Extract Text from Scanned PDFs Using Tesseract OCR 5.x in Docker on Linux

The Syncfusion^® .NET Optical Character Recognition (OCR) Library enables developers to extract text from scanned PDF documents and image files with minimal C# code. It converts raster-based PDFs into searchable and selectable documents, making it ideal for digitization and automation workflows.

By default, the library supports Tesseract OCR version 4. However, developers can also use Tesseract 5.x and later by configuring the library to work with an external OCR engine.

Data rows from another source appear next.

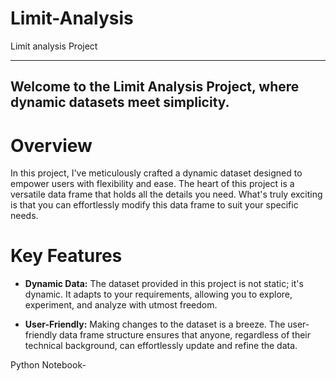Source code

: # Limit-Analysis
Limit analysis Project

---
Welcome to the Limit Analysis Project, where dynamic datasets meet simplicity.
---
# Overview
In this project, I've meticulously crafted a dynamic dataset designed to empower users with flexibility and ease. The heart of this project is a versatile data frame that holds all the details you need. What's truly exciting is that you can effortlessly modify this data frame to suit your specific needs.

# Key Features

- **Dynamic Data:** The dataset provided in this project is not static; it's dynamic. It adapts to your requirements, allowing you to explore, experiment, and analyze with utmost freedom.

- **User-Friendly:** Making changes to the dataset is a breeze. The user-friendly data frame structure ensures that anyone, regardless of their technical background, can effortlessly update and refine the data.

Python Notebook-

This flexibility allows integration with the latest Tesseract features while maintaining compatibility with existing setups.

Extracted text can be saved in various formats—plain text, structured data, or searchable PDFs—ensuring high-accuracy recognition across multiple languages and layouts.

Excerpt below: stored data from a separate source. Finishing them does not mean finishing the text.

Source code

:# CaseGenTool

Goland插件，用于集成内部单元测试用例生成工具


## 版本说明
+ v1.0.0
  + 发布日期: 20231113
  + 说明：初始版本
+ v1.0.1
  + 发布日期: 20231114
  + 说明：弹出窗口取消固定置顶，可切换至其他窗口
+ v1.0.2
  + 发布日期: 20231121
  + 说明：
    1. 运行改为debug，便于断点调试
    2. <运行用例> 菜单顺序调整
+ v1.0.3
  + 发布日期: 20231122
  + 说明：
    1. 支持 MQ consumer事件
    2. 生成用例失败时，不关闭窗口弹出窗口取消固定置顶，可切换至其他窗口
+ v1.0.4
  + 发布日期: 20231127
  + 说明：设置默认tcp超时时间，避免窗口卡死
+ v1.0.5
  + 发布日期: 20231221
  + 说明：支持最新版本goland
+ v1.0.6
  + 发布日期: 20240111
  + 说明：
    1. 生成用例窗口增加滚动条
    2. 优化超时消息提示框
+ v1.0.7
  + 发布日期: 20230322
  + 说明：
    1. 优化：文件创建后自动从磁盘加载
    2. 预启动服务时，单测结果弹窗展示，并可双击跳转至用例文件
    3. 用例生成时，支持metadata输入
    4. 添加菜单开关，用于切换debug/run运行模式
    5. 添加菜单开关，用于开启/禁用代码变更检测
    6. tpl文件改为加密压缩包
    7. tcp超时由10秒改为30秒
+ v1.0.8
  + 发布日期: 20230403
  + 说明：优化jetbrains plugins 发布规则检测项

Steps to perform text recognition using the latest Tesseract in a Docker-based Linux environment

Create a new project: Create a new ASP.NET Core application project designed to perform OCR using the latest version of Tesseract, deployed within a Docker-based Linux environment.
Enable Docker Support: Configure your project to use Docker with Linux as the target operating system for containerization.
Install Required Packages: Add the Syncfusion.PDF.OCR.Net.Core NuGet package from Nuget.org to your project.
Install Docker Environment: In the Dockerfile, include the following commands to install the necessary dependency packages inside the Docker container.

RUN apt-get update && apt-get install -y tesseract-ocr
USER $APP_UID
WORKDIR /app

In the Index.cshtml file, add the following button element.

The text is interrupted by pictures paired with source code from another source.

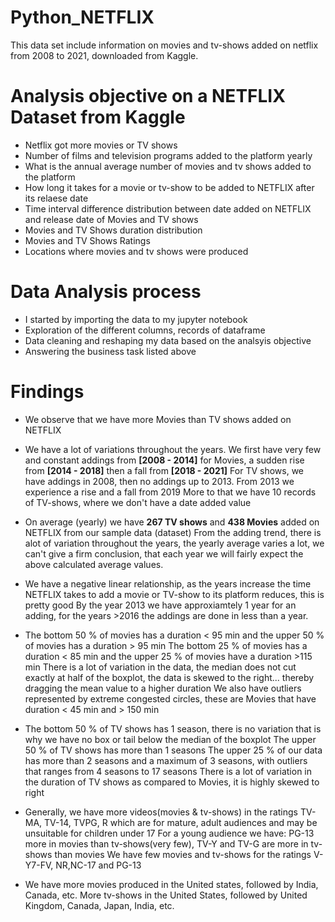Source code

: # Python_NETFLIX
This data set include information on movies and tv-shows added on netflix from 2008 to 2021, downloaded from Kaggle.
# Analysis objective on a NETFLIX Dataset from Kaggle
- Netflix got more movies or TV shows  
- Number of films and television programs added to the platform yearly
- What is the annual average number of movies and tv shows added to the platform  
- How long it takes for a movie or tv-show to be added to NETFLIX after its relaese date 
- Time interval difference distribution between date added on NETFLIX and release date of Movies and TV shows  
- Movies and TV Shows duration distribution 
- Movies and TV Shows Ratings
- Locations where movies and tv shows were produced
# Data Analysis process
- I started by importing the data to my jupyter notebook
- Exploration of the different columns, records of dataframe
- Data cleaning and reshaping my data based on the analsyis objective
- Answering the business task listed above
# Findings
- We observe that we have more Movies than TV shows added on NETFLIX

- We have a lot of variations throughout the years. We first have very few and constant
addings from **[2008 - 2014]** for Movies, a sudden rise from **[2014 - 2018]** then a fall from
**[2018 - 2021]**
For TV shows, we have addings in 2008, then no addings up to 2013. From 2013 we
experience a rise and a fall from 2019
More to that we have 10 records of TV-shows, where we don't have a date added value

- On average (yearly) we have **267 TV shows** and **438 Movies** added on NETFLIX from our
sample data (dataset)
From the adding trend, there is alot of variation throughout the years, the yearly
average varies a lot, we can't give a firm conclusion, that each year we will fairly expect
the above calculated average values.

- We have a negative linear relationship, as the years increase the time NETFLIX takes to
add a movie or TV-show to its platform reduces, this is pretty good
By the year 2013 we have approxiamtely 1 year for an adding, for the years >2016 the
addings are done in less than a year.

- The bottom 50 % of movies has a duration < 95 min and the upper 50 % of movies
has a duration > 95 min
The bottom 25 % of movies has a duration < 85 min and the upper 25 % of movies
have a duration >115 min
There is a lot of variation in the data, the median does not cut exactly at half of the
boxplot, the data is skewed to the right... thereby dragging the mean value to a higher
duration
We also have outliers represented by extreme congested circles, these are Movies that
have duration < 45 min and > 150 min

- The bottom 50 % of TV shows has 1 season, there is no variation that is why we have
no box or tail below the median of the boxplot
The upper 50 % of TV shows has more than 1 seasons
The upper 25 % of our data has more than 2 seasons and a maximum of 3 seasons,
with outliers that ranges from 4 seasons to 17 seasons
There is a lot of variation in the duration of TV shows as compared to Movies, it is
highly skewed to right

- Generally, we have more videos(movies & tv-shows) in the ratings TV-MA, TV-14, TVPG, R which are for mature, adult audiences and may be unsuitable for children under 17
For a young audience we have: PG-13 more in movies than tv-shows(very few), 
TV-Y and TV-G are more in tv-shows than movies
We have few movies and tv-shows for the ratings V-Y7-FV, NR,NC-17 and PG-13

- We have more movies produced in the United states, followed by India, Canada, etc.
More tv-shows in the United States, followed by United Kingdom, Canada, Japan,
India, etc.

@{Html.BeginForm("PerformOCR", "Home", FormMethod.Get);
   {
       <div>
           <input type="submit" value="Perform OCR on PDF" style="width:200px;height:27px" />
       </div>
   }
   Html.EndForm();
}

In the HomeController.cs file, which is added by default when creating an ASP.NET Core project, include the following namespaces.

using Syncfusion.Drawing;
using Syncfusion.OCRProcessor;
using Syncfusion.Pdf.Graphics;
using Syncfusion.Pdf.Parsing;

In the HomeController.cs file, create a new action method named PerformOCR, and include the following code to extract text from a PDF and save both the OCR-enhanced PDF and the extracted text using the Tesseract OCR engine.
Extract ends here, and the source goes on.